Avrupa ülkelerinin birçoğunun çok kültürlü bir toplumsal yapı oluşturmalarına rağmen, günümüzde hala kendi ülkelerinde yaşayan etnik grupların, ulusal ve kültürel azınlıkların sorunlarını çözememiş olmalarının utanç verici bir durum olduğunu belirtiyor.

Arayıcı, kitabı yazmadaki temel amacının, dünyada ve Avrupa’da tam olarak bilinmeyen, sürekli aşağılanan, hor görülen, dışlanan, ötekileştirilen, her türlü ayrımcılığa maruz kalan, “soykırıma” uğrayan, ulusal ve kültürel kimliklerini gizlemek zorunda bırakılan, önyargılarla değerlendirilen, birçok suçlamaya maruz kalan Çingenelerin gerçek yönlerini mümkün olduğunca ortaya koymak olduğunu söylüyor.

SOYKIRIM TANINSIN

Yazar Arayıcı, Çingenelerin “İkinci Paylaşım savaşı” döneminde bir bütün olarak “soykırıma” uğradığını ve bulundukları ülkelerde azınlık haklarına kavuşamadıklarına vurgu yaparak bu konularda kitabında şu tespitte bulunuyor: “Avrupa’da yaşayan ‘vatansız’, ‘topraksız’ ve ‘unutulmuş’ olarak anılan Çingene azınlığı; ulusal ve kültürel azınlık halklardan biri ve en önemlisidir.”

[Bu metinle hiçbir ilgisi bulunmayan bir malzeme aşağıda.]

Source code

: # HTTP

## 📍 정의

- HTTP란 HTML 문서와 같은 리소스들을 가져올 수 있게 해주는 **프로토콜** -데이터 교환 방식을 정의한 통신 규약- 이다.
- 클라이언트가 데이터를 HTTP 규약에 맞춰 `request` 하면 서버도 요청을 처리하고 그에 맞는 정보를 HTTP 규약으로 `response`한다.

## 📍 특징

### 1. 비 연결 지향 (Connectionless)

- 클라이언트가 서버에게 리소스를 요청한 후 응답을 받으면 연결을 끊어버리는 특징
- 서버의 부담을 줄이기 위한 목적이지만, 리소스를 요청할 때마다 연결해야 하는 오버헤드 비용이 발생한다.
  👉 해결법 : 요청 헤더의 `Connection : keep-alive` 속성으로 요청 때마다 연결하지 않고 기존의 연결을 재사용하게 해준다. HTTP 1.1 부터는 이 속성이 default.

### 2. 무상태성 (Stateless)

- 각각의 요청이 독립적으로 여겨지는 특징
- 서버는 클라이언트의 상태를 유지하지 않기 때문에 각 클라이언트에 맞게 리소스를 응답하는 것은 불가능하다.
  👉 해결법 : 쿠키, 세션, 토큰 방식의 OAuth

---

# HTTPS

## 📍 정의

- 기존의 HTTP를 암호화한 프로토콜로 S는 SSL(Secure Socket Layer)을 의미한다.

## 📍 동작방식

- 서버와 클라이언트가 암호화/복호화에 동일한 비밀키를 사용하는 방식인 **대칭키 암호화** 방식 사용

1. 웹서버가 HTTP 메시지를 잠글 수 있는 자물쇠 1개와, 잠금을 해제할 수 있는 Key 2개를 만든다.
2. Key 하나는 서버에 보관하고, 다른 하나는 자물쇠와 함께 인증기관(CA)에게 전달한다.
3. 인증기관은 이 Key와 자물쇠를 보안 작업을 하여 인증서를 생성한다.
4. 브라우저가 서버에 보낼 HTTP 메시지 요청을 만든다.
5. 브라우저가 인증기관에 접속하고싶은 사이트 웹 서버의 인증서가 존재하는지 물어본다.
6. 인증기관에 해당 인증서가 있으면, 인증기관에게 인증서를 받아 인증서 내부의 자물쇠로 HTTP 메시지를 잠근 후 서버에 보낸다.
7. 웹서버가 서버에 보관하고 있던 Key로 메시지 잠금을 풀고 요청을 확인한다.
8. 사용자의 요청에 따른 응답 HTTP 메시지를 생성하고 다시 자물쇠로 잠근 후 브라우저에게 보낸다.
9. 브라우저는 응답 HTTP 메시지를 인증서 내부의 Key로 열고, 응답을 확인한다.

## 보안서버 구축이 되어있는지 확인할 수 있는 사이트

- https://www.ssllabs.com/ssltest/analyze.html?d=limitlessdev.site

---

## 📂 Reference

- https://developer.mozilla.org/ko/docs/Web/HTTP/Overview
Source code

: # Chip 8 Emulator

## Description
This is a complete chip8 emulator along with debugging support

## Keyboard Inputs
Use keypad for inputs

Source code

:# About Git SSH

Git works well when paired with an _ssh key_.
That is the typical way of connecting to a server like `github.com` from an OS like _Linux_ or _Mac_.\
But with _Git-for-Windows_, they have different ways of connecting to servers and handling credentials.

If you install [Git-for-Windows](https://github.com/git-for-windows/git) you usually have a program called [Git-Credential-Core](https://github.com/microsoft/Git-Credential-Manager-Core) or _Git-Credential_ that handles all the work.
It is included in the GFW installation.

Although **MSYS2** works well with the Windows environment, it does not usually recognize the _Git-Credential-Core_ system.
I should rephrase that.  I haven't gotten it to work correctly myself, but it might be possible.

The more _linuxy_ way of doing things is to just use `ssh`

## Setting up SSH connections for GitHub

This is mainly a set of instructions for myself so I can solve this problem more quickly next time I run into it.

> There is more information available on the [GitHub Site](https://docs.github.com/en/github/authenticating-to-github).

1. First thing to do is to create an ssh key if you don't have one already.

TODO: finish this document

Çingeneler, ulusal ve kültürel bir azınlık olmalarına rağmen, en temel hakları olan azınlık ve diğer haklardan yararlanamıyor. Çingenelerin kendilerini ve sorunlarını dünya kamuoyuna yeterince anlatamadıklarını ve güçlü lobiler oluşturamadıklarını belirten Arayıcı, konuyla ilgili olarak görüşlerini şöyle ifade ediyor: “Çingenelerin güçlü bir lobisi olmadığı için, uğradıkları katliamlar ve ‘soykırım’, tarihin karanlık sayfalarında kaybolup gitti. Avrupa ülkeleri, toplumsal yapılarında yaşayan Çingenelere ve diğer ulusal ve kültürel azınlık halkalar karşı yıllardır uyguladıkları ikiyüzlü politikalardan vazgeçmeli. İnsanlık için ayıp ve utanç verici bir durum teşkil eden ve tarihe bir ‘kara leke’ olarak geçen bu Çingene ‘soykırımını,’ resmi olarak derhal tanımalıdır.”

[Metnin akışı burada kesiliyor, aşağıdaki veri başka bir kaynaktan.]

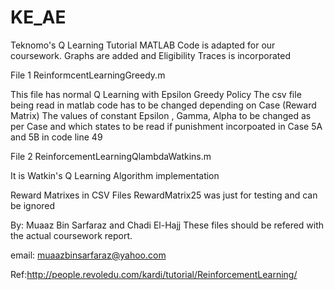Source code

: # KE_AE
Teknomo's Q Learning Tutorial MATLAB Code is adapted for
our coursework. Graphs are added and Eligibility Traces is incorporated

File 1 
ReinformcentLearningGreedy.m

This file has normal Q Learning with Epsilon Greedy Policy
The csv file being read in matlab code has to be changed depending on Case (Reward Matrix)
The values of constant Epsilon , Gamma, Alpha  to be changed as per Case
and which states to be read if punishment incorpoated in Case 5A and 5B in code line 49


File 2 
ReinforcementLearningQlambdaWatkins.m

It is Watkin's Q Learning Algorithm implementation


Reward Matrixes in CSV Files
RewardMatrix25 was just for testing and can be ignored

By: Muaaz Bin Sarfaraz and Chadi El-Hajj
These files should be refered with the actual coursework report.

email: muaazbinsarfaraz@yahoo.com

Ref:http://people.revoledu.com/kardi/tutorial/ReinforcementLearning/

Yazar, Avrupa’da ikinci sınıf vatandaş muamelesi gören, aşağılanan ve ırkçı saldırılara maruz kalan göçmen emekçilerin ve özellikle de Çingene azınlığının; bilimsel çalışmalarının ana odağı haline geldiğini belirtiyor. Bilimsel çalışmalarıyla ilgili olarak “Tüm bilimsel çalışmalarımda, yaşadıkları ülkelerde sömürülen, ezilen, ötekileştirilen, toplumsal yapıdan dışlanan, ırkçı ve faşist saldırılara maruz kalanların sorunlarını dile getirmeyi her zaman bir görev bildim” diye ekliyor.

Yazar-akademisyen Ali Arayıcı’nın bu kitabı Çingeneler konusuna ilgi duyan ve bu alanda bilimsel çalışma yapmak isteyen herkes için son derece önemli bir kaynak.